> Exercise inputs
····················

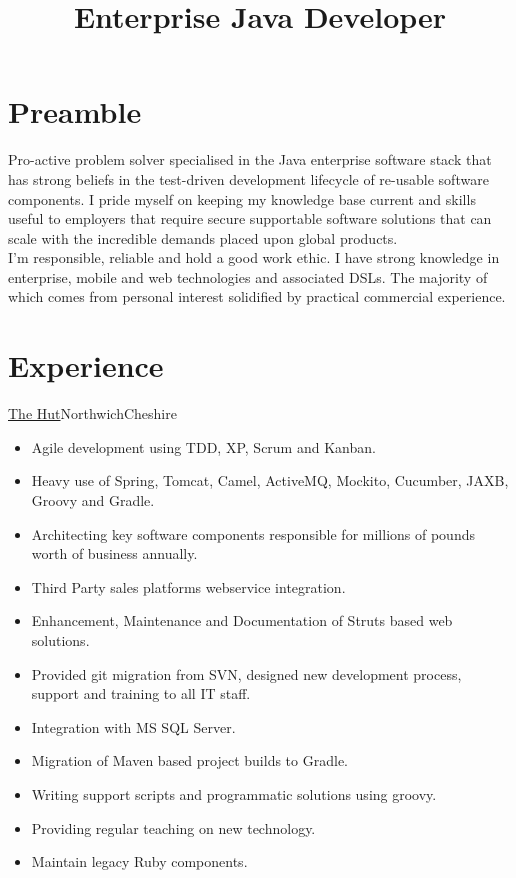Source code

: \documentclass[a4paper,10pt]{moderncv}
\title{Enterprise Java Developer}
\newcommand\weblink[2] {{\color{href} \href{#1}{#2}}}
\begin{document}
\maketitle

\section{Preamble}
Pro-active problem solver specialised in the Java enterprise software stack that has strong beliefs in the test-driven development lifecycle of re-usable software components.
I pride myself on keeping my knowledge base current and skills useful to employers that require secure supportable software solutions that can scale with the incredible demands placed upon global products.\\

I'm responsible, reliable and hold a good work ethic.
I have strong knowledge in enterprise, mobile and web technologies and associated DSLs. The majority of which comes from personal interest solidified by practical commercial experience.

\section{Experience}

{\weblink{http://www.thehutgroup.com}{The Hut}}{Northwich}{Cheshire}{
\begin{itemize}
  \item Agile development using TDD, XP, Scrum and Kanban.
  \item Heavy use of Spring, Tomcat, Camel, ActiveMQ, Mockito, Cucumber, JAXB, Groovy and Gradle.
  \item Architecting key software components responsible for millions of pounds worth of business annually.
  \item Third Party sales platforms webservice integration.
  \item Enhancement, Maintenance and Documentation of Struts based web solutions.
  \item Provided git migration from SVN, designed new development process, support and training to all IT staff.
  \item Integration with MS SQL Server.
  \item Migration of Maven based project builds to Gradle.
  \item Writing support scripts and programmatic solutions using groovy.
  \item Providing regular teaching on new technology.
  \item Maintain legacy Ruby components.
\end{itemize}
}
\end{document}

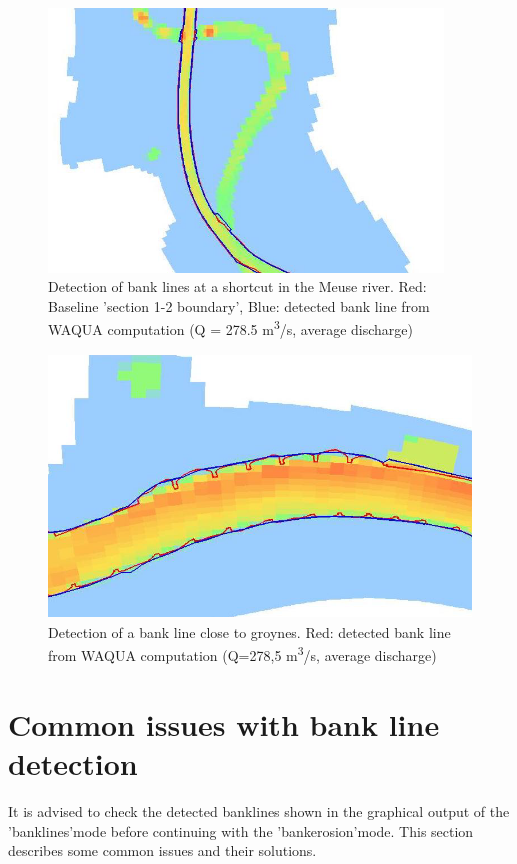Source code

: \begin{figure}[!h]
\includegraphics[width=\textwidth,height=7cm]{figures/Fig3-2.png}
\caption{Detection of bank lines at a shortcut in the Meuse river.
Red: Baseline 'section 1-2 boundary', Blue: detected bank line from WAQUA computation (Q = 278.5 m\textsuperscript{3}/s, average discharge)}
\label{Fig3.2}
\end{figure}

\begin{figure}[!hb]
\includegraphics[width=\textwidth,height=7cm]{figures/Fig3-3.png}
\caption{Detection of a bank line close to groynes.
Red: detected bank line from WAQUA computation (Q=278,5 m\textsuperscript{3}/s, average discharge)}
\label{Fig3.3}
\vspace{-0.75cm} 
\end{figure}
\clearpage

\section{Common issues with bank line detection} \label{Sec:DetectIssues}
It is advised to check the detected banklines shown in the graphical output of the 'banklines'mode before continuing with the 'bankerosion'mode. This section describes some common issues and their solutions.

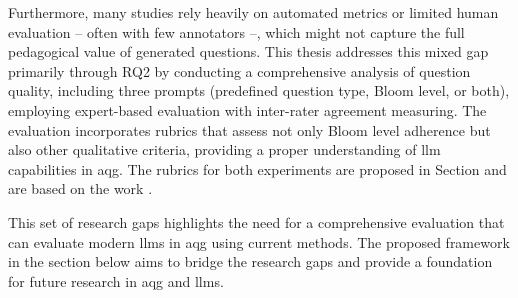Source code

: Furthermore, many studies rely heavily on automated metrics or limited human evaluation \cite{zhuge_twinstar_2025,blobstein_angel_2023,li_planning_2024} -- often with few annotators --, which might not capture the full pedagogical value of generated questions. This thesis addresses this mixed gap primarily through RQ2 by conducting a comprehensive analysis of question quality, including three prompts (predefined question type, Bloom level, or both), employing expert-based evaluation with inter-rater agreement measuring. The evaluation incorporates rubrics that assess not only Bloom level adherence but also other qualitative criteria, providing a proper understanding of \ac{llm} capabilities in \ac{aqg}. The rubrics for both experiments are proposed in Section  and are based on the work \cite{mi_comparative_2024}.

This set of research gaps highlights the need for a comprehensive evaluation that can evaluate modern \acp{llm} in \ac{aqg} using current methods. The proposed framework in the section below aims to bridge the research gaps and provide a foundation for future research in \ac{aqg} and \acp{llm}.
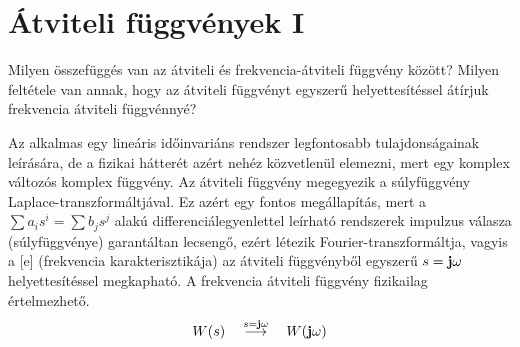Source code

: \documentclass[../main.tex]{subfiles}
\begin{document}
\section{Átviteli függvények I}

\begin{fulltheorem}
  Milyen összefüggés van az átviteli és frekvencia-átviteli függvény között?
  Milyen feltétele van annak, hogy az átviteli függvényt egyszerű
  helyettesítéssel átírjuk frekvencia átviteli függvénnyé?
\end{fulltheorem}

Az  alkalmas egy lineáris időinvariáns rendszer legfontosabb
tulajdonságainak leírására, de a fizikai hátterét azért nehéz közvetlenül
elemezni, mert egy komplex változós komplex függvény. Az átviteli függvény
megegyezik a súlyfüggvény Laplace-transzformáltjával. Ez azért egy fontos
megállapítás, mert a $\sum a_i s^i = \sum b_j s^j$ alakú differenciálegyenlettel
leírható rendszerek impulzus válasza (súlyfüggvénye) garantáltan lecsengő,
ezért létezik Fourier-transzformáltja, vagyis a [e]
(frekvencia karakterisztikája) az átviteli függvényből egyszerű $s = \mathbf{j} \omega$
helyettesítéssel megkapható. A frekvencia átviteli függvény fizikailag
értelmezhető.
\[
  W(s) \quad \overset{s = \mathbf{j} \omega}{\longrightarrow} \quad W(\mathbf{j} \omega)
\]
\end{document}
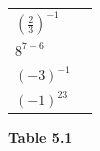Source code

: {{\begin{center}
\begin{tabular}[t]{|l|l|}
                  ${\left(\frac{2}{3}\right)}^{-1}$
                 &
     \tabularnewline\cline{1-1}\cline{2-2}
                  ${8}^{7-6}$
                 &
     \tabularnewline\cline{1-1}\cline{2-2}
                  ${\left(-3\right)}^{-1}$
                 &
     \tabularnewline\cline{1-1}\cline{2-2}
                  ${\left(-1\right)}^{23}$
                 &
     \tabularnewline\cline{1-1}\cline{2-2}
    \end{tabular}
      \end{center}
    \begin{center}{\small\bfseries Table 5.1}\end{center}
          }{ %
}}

····················

> How to complete this task
The material is to be written out word for word, and the pictures are to be left out.

> Response area
Source code

: \documentclass[a4paper,10pt]{moderncv}
\title{Enterprise Java Developer}
\newcommand\weblink[2] {{\color{href} \href{#1}{#2}}}
\begin{document}
\maketitle

\section{Preamble}
Pro-active problem solver specialised in the Java enterprise software stack that has strong beliefs in the test-driven development lifecycle of re-usable software components.
I pride myself on keeping my knowledge base current and skills useful to employers that require secure supportable software solutions that can scale with the incredible demands placed upon global products.\\

I'm responsible, reliable and hold a good work ethic.
I have strong knowledge in enterprise, mobile and web technologies and associated DSLs. The majority of which comes from personal interest solidified by practical commercial experience.

\section{Experience}

{\weblink{http://www.thehutgroup.com}{The Hut}}{Northwich}{Cheshire}{
\begin{itemize}
  \item Agile development using TDD, XP, Scrum and Kanban.
  \item Heavy use of Spring, Tomcat, Camel, ActiveMQ, Mockito, Cucumber, JAXB, Groovy and Gradle.
  \item Architecting key software components responsible for millions of pounds worth of business annually.
  \item Third Party sales platforms webservice integration.
  \item Enhancement, Maintenance and Documentation of Struts based web solutions.
  \item Provided git migration from SVN, designed new development process, support and training to all IT staff.
  \item Integration with MS SQL Server.
  \item Migration of Maven based project builds to Gradle.
  \item Writing support scripts and programmatic solutions using groovy.
  \item Providing regular teaching on new technology.
  \item Maintain legacy Ruby components.
\end{itemize}
}
\end{document}

Source code

: \begin{figure}[!h]
\includegraphics[width=\textwidth,height=7cm]{figures/Fig3-2.png}
\caption{Detection of bank lines at a shortcut in the Meuse river.
Red: Baseline 'section 1-2 boundary', Blue: detected bank line from WAQUA computation (Q = 278.5 m\textsuperscript{3}/s, average discharge)}
\label{Fig3.2}
\end{figure}

\begin{figure}[!hb]
\includegraphics[width=\textwidth,height=7cm]{figures/Fig3-3.png}
\caption{Detection of a bank line close to groynes.
Red: detected bank line from WAQUA computation (Q=278,5 m\textsuperscript{3}/s, average discharge)}
\label{Fig3.3}
\vspace{-0.75cm} 
\end{figure}
\clearpage

\section{Common issues with bank line detection} \label{Sec:DetectIssues}
It is advised to check the detected banklines shown in the graphical output of the 'banklines'mode before continuing with the 'bankerosion'mode. This section describes some common issues and their solutions.

Source code

: Furthermore, many studies rely heavily on automated metrics or limited human evaluation \cite{zhuge_twinstar_2025,blobstein_angel_2023,li_planning_2024} -- often with few annotators --, which might not capture the full pedagogical value of generated questions. This thesis addresses this mixed gap primarily through RQ2 by conducting a comprehensive analysis of question quality, including three prompts (predefined question type, Bloom level, or both), employing expert-based evaluation with inter-rater agreement measuring. The evaluation incorporates rubrics that assess not only Bloom level adherence but also other qualitative criteria, providing a proper understanding of \ac{llm} capabilities in \ac{aqg}. The rubrics for both experiments are proposed in Section  and are based on the work \cite{mi_comparative_2024}.

This set of research gaps highlights the need for a comprehensive evaluation that can evaluate modern \acp{llm} in \ac{aqg} using current methods. The proposed framework in the section below aims to bridge the research gaps and provide a foundation for future research in \ac{aqg} and \acp{llm}.
Source code

: \documentclass[../main.tex]{subfiles}
\begin{document}
\section{Átviteli függvények I}

\begin{fulltheorem}
  Milyen összefüggés van az átviteli és frekvencia-átviteli függvény között?
  Milyen feltétele van annak, hogy az átviteli függvényt egyszerű
  helyettesítéssel átírjuk frekvencia átviteli függvénnyé?
\end{fulltheorem}

Az  alkalmas egy lineáris időinvariáns rendszer legfontosabb
tulajdonságainak leírására, de a fizikai hátterét azért nehéz közvetlenül
elemezni, mert egy komplex változós komplex függvény. Az átviteli függvény
megegyezik a súlyfüggvény Laplace-transzformáltjával. Ez azért egy fontos
megállapítás, mert a $\sum a_i s^i = \sum b_j s^j$ alakú differenciálegyenlettel
leírható rendszerek impulzus válasza (súlyfüggvénye) garantáltan lecsengő,
ezért létezik Fourier-transzformáltja, vagyis a [e]
(frekvencia karakterisztikája) az átviteli függvényből egyszerű $s = \mathbf{j} \omega$
helyettesítéssel megkapható. A frekvencia átviteli függvény fizikailag
értelmezhető.
\[
  W(s) \quad \overset{s = \mathbf{j} \omega}{\longrightarrow} \quad W(\mathbf{j} \omega)
\]
\end{document}
Source code

: {{\begin{center}
\begin{tabular}[t]{|l|l|}
                  ${\left(\frac{2}{3}\right)}^{-1}$
                 &
     \tabularnewline\cline{1-1}\cline{2-2}
                  ${8}^{7-6}$
                 &
     \tabularnewline\cline{1-1}\cline{2-2}
                  ${\left(-3\right)}^{-1}$
                 &
     \tabularnewline\cline{1-1}\cline{2-2}
                  ${\left(-1\right)}^{23}$
                 &
     \tabularnewline\cline{1-1}\cline{2-2}
    \end{tabular}
      \end{center}
    \begin{center}{\small\bfseries Table 5.1}\end{center}
          }{ %
}}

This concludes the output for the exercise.